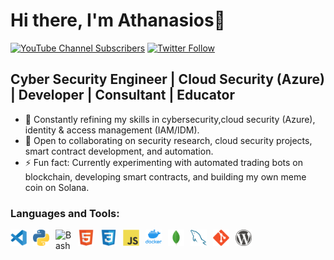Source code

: # Hi there, I'm Athanasios👋 

[![YouTube Channel Subscribers](https://img.shields.io/badge/athaser-github-blue)][youtube]
[![Twitter Follow](https://img.shields.io/badge/twitter-athaser-blue)][twitter]

## Cyber Security Engineer | Cloud Security (Azure) | Developer | Consultant | Educator

- 🌱 Constantly refining my skills in cybersecurity,cloud security (Azure), identity & access management (IAM/IDM).
- 👯 Open to collaborating on security research, cloud security projects, smart contract development, and automation.
- ⚡ Fun fact: Currently experimenting with automated trading bots on blockchain, developing smart contracts, and building my own meme coin on Solana.


### Languages and Tools:

[<img align="left" alt="Visual Studio Code" width="26px" src="https://github.com/athaser/athaser/blob/main/img/vscode-original.svg" style="padding-right:10px;" />][webradio]
[<img align="left" alt="PYTHON" width="26px" src="https://github.com/athaser/athaser/blob/main/img/python.png" style="padding-right:10px;" />][webradio]
[<img align="left" alt="Bash" width="26px" src="https://upload.wikimedia.org/wikipedia/commons/thumb/4/4b/Bash_Logo_Colored.svg/1200px-Bash_Logo_Colored.svg.png" style="padding-right:10px;" />][dockerhub]
[<img align="left" alt="HTML5" width="26px" src="https://github.com/athaser/athaser/blob/main/img/html5-original.svg" style="padding-right:10px;" />][webradio]
[<img align="left" alt="CSS3" width="26px" src="https://github.com/athaser/athaser/blob/main/img/css3-original.svg" style="padding-right:10px;" />][webradio]
[<img align="left" alt="JavaScript" width="26px" src="https://github.com/athaser/athaser/blob/main/img/javascript-original.svg" style="padding-right:10px;" />][webradio]
[<img align="left" alt="Docker" width="26px" src="https://raw.githubusercontent.com/athaser/athaser/main/img/vertical-logo-monochromatic.webp" style="padding-right:10px;" />][dockerhub]
[<img align="left" alt="MongoDB" width="26px" src="https://github.com/athaser/athaser/blob/main/img/mongodb-original.svg" style="padding-right:10px;" />][webradio]
[<img align="left" alt="MySQL" width="26px" src="https://github.com/athaser/athaser/blob/main/img/mysql-original.svg" style="padding-right:10px;" />][webradio]
[<img align="left" alt="Git" width="26px" src="https://github.com/athaser/athaser/blob/main/img/git-original.svg" style="padding-right:10px;" />][webradio]
[<img align="left" alt="Wordpress" width="26px" src="https://github.com/athaser/athaser/blob/main/img/wordpress.png" style="padding-right:10px;" />][webradio]



<br />
<br />

[website]: https://www.karmanirvami.com/
[webradio]: https://radio.karmanirvami.com/
[twitter]: https://twitter.com/thanos_ser
[youtube]: https://www.youtube.com/c/karmanirvami
[linkedin]: https://www.linkedin.com/in/athaser/
[dockerhub]:https://hub.docker.com/u/athaser
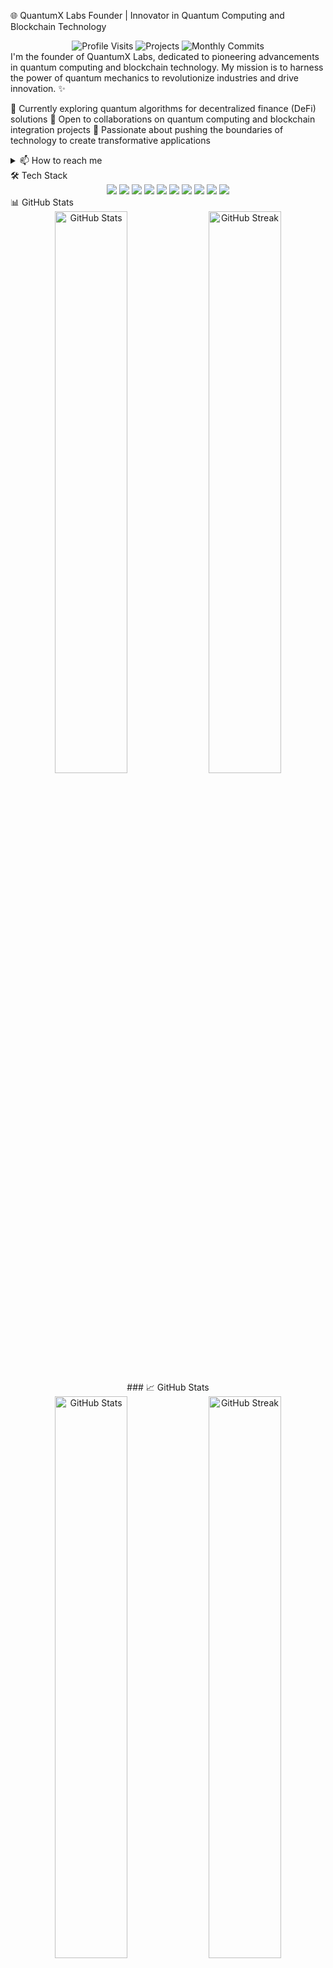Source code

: 🌐 QuantumX Labs Founder | Innovator in Quantum Computing and Blockchain Technology

<div align="center"> <img src="https://img.shields.io/badge/Visits-1337-blueviolet" alt="Profile Visits" /> <img src="https://img.shields.io/badge/Projects-15+-purple" alt="Projects" /> <img src="https://img.shields.io/badge/Commits_this_month-42-ff69b4" alt="Monthly Commits" /> </div>
I'm the founder of QuantumX Labs, dedicated to pioneering advancements in quantum computing and blockchain technology. My mission is to harness the power of quantum mechanics to revolutionize industries and drive innovation. ✨

🌱 Currently exploring quantum algorithms for decentralized finance (DeFi) solutions
🤝 Open to collaborations on quantum computing and blockchain integration projects
🚀 Passionate about pushing the boundaries of technology to create transformative applications
<details> <summary>📫 How to reach me</summary> <br> <a href="mailto:founder@quantumxlabs.com"><img src="https://img.shields.io/badge/Email-D14836?style=for-the-badge&logo=gmail&logoColor=white" /></a> <a href="https://linkedin.com/in/quantumx-founder"><img src="https://img.shields.io/badge/LinkedIn-0077B5?style=for-the-badge&logo=linkedin&logoColor=white" /></a> <a href="https://twitter.com/quantumx_founder"><img src="https://img.shields.io/badge/Twitter-1DA1F2?style=for-the-badge&logo=twitter&logoColor=white" /></a> </details>
🛠 Tech Stack
<div align="center"> <img src="https://img.shields.io/badge/Quantum_Computing-4B0082?style=for-the-badge&logo=quantum-computing&logoColor=white" /> <img src="https://img.shields.io/badge/Solidity-363636?style=for-the-badge&logo=solidity&logoColor=white" /> <img src="https://img.shields.io/badge/Web3.js-F16822?style=for-the-badge&logo=javascript&logoColor=white" /> <img src="https://img.shields.io/badge/React-20232A?style=for-the-badge&logo=react&logoColor=61DAFB" /> <img src="https://img.shields.io/badge/Node.js-339933?style=for-the-badge&logo=nodedotjs&logoColor=white" /> <img src="https://img.shields.io/badge/Ethereum-3C3C3D?style=for-the-badge&logo=ethereum&logoColor=white" /> <img src="https://img.shields.io/badge/Hyperledger-2F3134?style=for-the-badge&logo=hyperledger&logoColor=white" /> <img src="https://img.shields.io/badge/IPFS-65C2CB?style=for-the-badge&logo=ipfs&logoColor=white" /> <img src="https://img.shields.io/badge/Rust-000000?style=for-the-badge&logo=rust&logoColor=white" /> <img src="https://img.shields.io/badge/Python-3776AB?style=for-the-badge&logo=python&logoColor=white" /> </div>
📊 GitHub Stats
<div align="center"> <img src="https://github-readme-stats.vercel.app/api?username=QuantumXFounder&show_icons=true&theme=radical" alt="GitHub Stats" width="48%" /> <img src="https://github-readme-streak-stats.herokuapp.com/?user=QuantumXFounder&theme=radical" alt="GitHub Streak" width="48%" /> </div> <div align="center">
### 📈 GitHub Stats

<div align="center">
  <img src="https://github-readme-stats.vercel.app/api?username=quantumxlabs&show_icons=true&theme=radical" alt="GitHub Stats" width="48%" />
  <img src="https://github-readme-streak-stats.herokuapp.com/?user=quantumxlabs&theme=radical" alt="GitHub Streak" width="48%" />
</div>

<div align="center">
  <img src="https://github-readme-stats.vercel.app/api/top-langs/?username=quantumxlabs&layout=compact&theme=radical" alt="Top Languages" />
</div>

### 🚀 Featured Projects

<div align="center">
  <a href="https://github.com/quantumxlabs/foundation">
    <img src="https://github-readme-stats.vercel.app/api/pin/?username=quantumxlabs&repo=foundation&theme=radical" alt="Foundation Repository" />
  </a>
  <a href="https://github.com/quantumxlabs/quantum-wallet">
    <img src="https://github-readme-stats.vercel.app/api/pin/?username=quantumxlabs&repo=quantum-wallet&theme=radical" alt="Quantum Wallet Repository" />
  </a>
</div>

### 📬 Connect with Us

Stay updated with our latest developments and join the conversation:

<a href="mailto:contact@quantumxlabs.io"><img src="https://img.shields.io/badge/Email-D14836?style=for-the-badge&logo=gmail&logoColor=white" alt="Email" /></a>
<a href="https://linkedin.com/company/quantumxlabs"><img src="https://img.shields.io/badge/LinkedIn-0077B5?style=for-the-badge&logo=linkedin&logoColor=white" alt="LinkedIn" /></a>
<a href="https://twitter.com/quantumxlabs"><img src="https://img.shields.io/badge/Twitter-1DA1F2?style=for-the-badge&logo=twitter&logoColor=white" alt="Twitter" /></a>

---

*Colombo, Sri Lanka | [quantumxlabs.io](https://quantumxlabs.io)*

*Joined February 14, 2025*

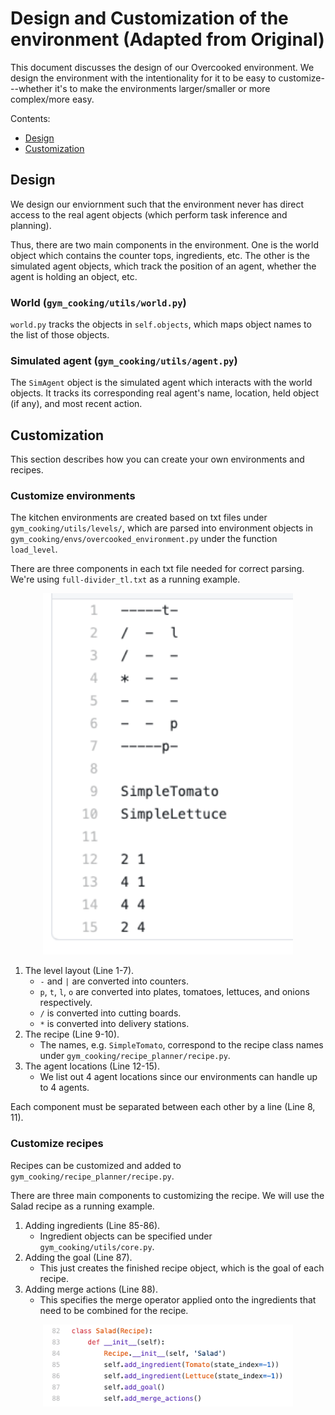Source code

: # Design and Customization of the environment (Adapted from Original)

This document discusses the design of our Overcooked environment. We design the environment with the intentionality for it to be easy to customize---whether it's to make the environments larger/smaller or more complex/more easy.

Contents:
- [Design](#design)
- [Customization](#customization)

## Design

We design our enviornment such that the environment never has direct access to the real agent objects (which perform task inference and planning).

Thus, there are two main components in the environment. One is the world object which contains the counter tops, ingredients, etc. The other is the simulated agent objects, which track the position of an agent, whether the agent is holding an object, etc.

### World (`gym_cooking/utils/world.py`)

`world.py` tracks the objects in `self.objects`, which maps object names to the list of those objects.

### Simulated agent (`gym_cooking/utils/agent.py`)

The `SimAgent` object is the simulated agent which interacts with the world objects. It tracks its corresponding real agent's name, location, held object (if any), and most recent action.

## Customization

This section describes how you can create your own environments and recipes.

### Customize environments

The kitchen environments are created based on txt files under `gym_cooking/utils/levels/`, which are parsed into environment objects in `gym_cooking/envs/overcooked_environment.py` under the function `load_level`.

There are three components in each txt file needed for correct parsing. We're using `full-divider_tl.txt` as a running example. 

<p align="center">
    <img src="../images/example_txt.png" width=400></img>
</p>


1. The level layout (Line 1-7).
    * `-` and `|` are converted into counters.
    * `p`, `t`, `l`, `o` are converted into plates, tomatoes, lettuces, and onions respectively.
    * `/` is converted into cutting boards.
    * `*` is converted into delivery stations.
2. The recipe (Line 9-10).
    * The names, e.g. `SimpleTomato`, correspond to the recipe class names under `gym_cooking/recipe_planner/recipe.py`.
3. The agent locations (Line 12-15).
    * We list out 4 agent locations since our environments can handle up to 4 agents.

Each component must be separated between each other by a line (Line 8, 11).

### Customize recipes

Recipes can be customized and added to `gym_cooking/recipe_planner/recipe.py`. 

There are three main components to customizing the recipe. We will use the Salad recipe as a running example. 

1. Adding ingredients (Line 85-86).
    * Ingredient objects can be specified under `gym_cooking/utils/core.py`.
2. Adding the goal (Line 87).
    * This just creates the finished recipe object, which is the goal of each recipe.
3. Adding merge actions (Line 88).
    * This specifies the merge operator applied onto the ingredients that need to be combined for the recipe.

<p align="center">
    <img src="../images/example_recipe.png" width=400></img>
</p>
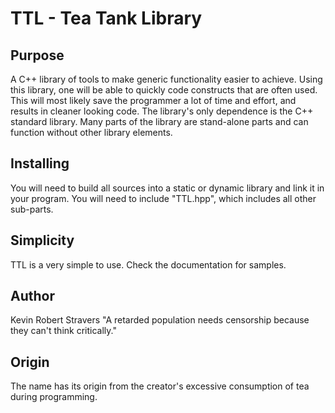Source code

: TTL - Tea Tank Library
======================

Purpose
----------

A C++ library of tools to make generic functionality easier to achieve.
Using this library, one will be able to quickly code constructs that are often used.
This will most likely save the programmer a lot of time and effort, and results in cleaner
looking code.
The library's only dependence is the C++ standard library.
Many parts of the library are stand-alone parts and can function without other library elements.

Installing
----------

You will need to build all sources into a static or dynamic library and link it in your program.
You will need to include "TTL.hpp", which includes all other sub-parts.

Simplicity
----------

TTL is a very simple to use.
Check the documentation for samples.



Author
------

Kevin Robert Stravers
"A retarded population needs censorship because they can't think critically."


Origin
------

The name has its origin from the creator's excessive consumption of tea during programming.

• **Your instructions**:
Output the lines, exactly: the first line of the entries above, every line after it, and the line with "### Languages and" as the last. No pictures.

• **Answer section**:
Source code

: # Hi there, I'm Athanasios👋 

[![YouTube Channel Subscribers](https://img.shields.io/badge/athaser-github-blue)][youtube]
[![Twitter Follow](https://img.shields.io/badge/twitter-athaser-blue)][twitter]

## Cyber Security Engineer | Cloud Security (Azure) | Developer | Consultant | Educator

- 🌱 Constantly refining my skills in cybersecurity,cloud security (Azure), identity & access management (IAM/IDM).
- 👯 Open to collaborating on security research, cloud security projects, smart contract development, and automation.
- ⚡ Fun fact: Currently experimenting with automated trading bots on blockchain, developing smart contracts, and building my own meme coin on Solana.


### Languages and Tools:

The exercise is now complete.